Per parlare di vera e propria misurazione dei terremoti però, bisogna arrivare al sismografo, diffuso nel secolo scorso. Questo strumento, usato per rilevare le onde sismiche, permette di misurare numerosi parametri. Uno dei tipi più usati è costituito da una massa sospesa, dotata di un pennino libero di oscillare come un pendolo, che lascia una traccia su un rullo di carta ancorato a una massa solidale con il suolo. Il rullo è sensibile alle vibrazioni prodotte dal terremoto, mentre il pennino tende a rimanere fermo per inerzia. In assenza di terremoto la traccia è praticamente rettilinea, mentre, in presenza di scosse sismiche, si forma una traccia a zig-zag, il sismogramma, che permette di risalire al momento iniziale del sisma, di misurarne la durata e di localizzare la posizione dell’epicentro e dell’ipocentro.

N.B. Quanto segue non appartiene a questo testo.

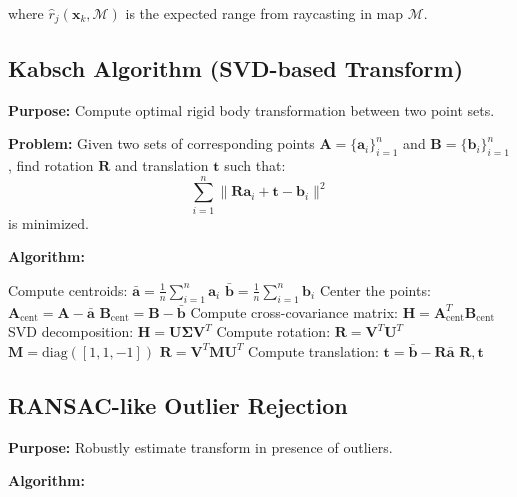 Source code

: \documentclass[11pt]{article}
\begin{document}
where $\hat{r}_j(\mathbf{x}_k, \mathcal{M})$ is the expected range from raycasting in map $\mathcal{M}$.

\subsection{Kabsch Algorithm (SVD-based Transform)}

\textbf{Purpose:} Compute optimal rigid body transformation between two point sets.

\textbf{Problem:} Given two sets of corresponding points $\mathbf{A} = \{\mathbf{a}_i\}_{i=1}^n$ and $\mathbf{B} = \{\mathbf{b}_i\}_{i=1}^n$, find rotation $\mathbf{R}$ and translation $\mathbf{t}$ such that:
\[
\sum_{i=1}^n \|\mathbf{R} \mathbf{a}_i + \mathbf{t} - \mathbf{b}_i\|^2
\]
is minimized.

\textbf{Algorithm:}

\begin{algorithm}[H]
\caption{Kabsch Algorithm}
\begin{algorithmic}[1]
\State Compute centroids:
    \State $\bar{\mathbf{a}} = \frac{1}{n}\sum_{i=1}^n \mathbf{a}_i$
    \State $\bar{\mathbf{b}} = \frac{1}{n}\sum_{i=1}^n \mathbf{b}_i$
\State Center the points:
    \State $\mathbf{A}_{\text{cent}} = \mathbf{A} - \bar{\mathbf{a}}$
    \State $\mathbf{B}_{\text{cent}} = \mathbf{B} - \bar{\mathbf{b}}$
\State Compute cross-covariance matrix:
    \State $\mathbf{H} = \mathbf{A}_{\text{cent}}^T \mathbf{B}_{\text{cent}}$
\State SVD decomposition:
    \State $\mathbf{H} = \mathbf{U} \mathbf{\Sigma} \mathbf{V}^T$
\State Compute rotation:
    \State $\mathbf{R} = \mathbf{V}^T \mathbf{U}^T$
        \State $\mathbf{M} = \text{diag}([1, 1, -1])$ 
        \State $\mathbf{R} = \mathbf{V}^T \mathbf{M} \mathbf{U}^T$
    \EndIf
\State Compute translation:
    \State $\mathbf{t} = \bar{\mathbf{b}} - \mathbf{R} \bar{\mathbf{a}}$
\State \Return $\mathbf{R}, \mathbf{t}$
\end{algorithmic}
\end{algorithm}

\subsection{RANSAC-like Outlier Rejection}

\textbf{Purpose:} Robustly estimate transform in presence of outliers.

\textbf{Algorithm:}
\end{document}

Oggi i sismometri sono strumenti elettronici costruiti in modo più sofisticato. Sono composti da un sensore, detto geofono, e da un acquisitore, uno strumento elettronico collegato a un computer. Si tratta di apparecchi più sensibili, più efficaci e meno delicati di quelli descritti in precedenza. Esistono strumenti ancora più moderni, chiamati accelerometri, che permettono di misurare con elevata precisione i movimenti del suolo vicino all’epicentro, dove sono più marcati.
Per misurare l’energia dei terremoti e descriverne le caratteristiche è necessario interpretare i dati di numerose stazioni sismiche. In Italia esistono centinaia di punti d’osservazione che costituiscono una fitta rete distribuita su tutto il territorio nazionale.